Skinner slid his leg back under the sheet and rolled onto his back. He stared into the dark at the ceiling and sighed, rolling back onto his stomach. It was more than twenty-four hours since he’d sent Queho southeast to take care of the rancher he knew as Mad Max.
The reclusive rancher had already killed at least three of his men. He knew that for sure. There was a good chance the posse boss Rudabaugh and his posse were buzzard food. And now, Queho hadn’t come back.

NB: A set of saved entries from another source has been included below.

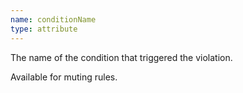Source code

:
 ```yaml
---
name: conditionName
type: attribute
---
```


The name of the condition that triggered the violation.

Available for muting rules.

Skinner grunted and reached over to a nightstand, dragging his lighter and cigarettes into bed with him. He turned onto his back and scooted up on his elbows. With a half-empty feather pillow propped between his back and the headboard, he shook a cigarette free of its package and lit it with a couple of puffs. He drew in a deep breath and held it. The familiar buzz filtered into his bloodstream and he exhaled through his nose. Smoke plumed around him. He sucked in another drag; the bright orange glow hanging from his lips intensified. It was the only light in the room.
Skinner rubbed his jaw, scratching the three-day-old growth. He had a decision to make.
Clearly Mad Max, and the woman he was keeping from them, was far more of a problem than he’d anticipated.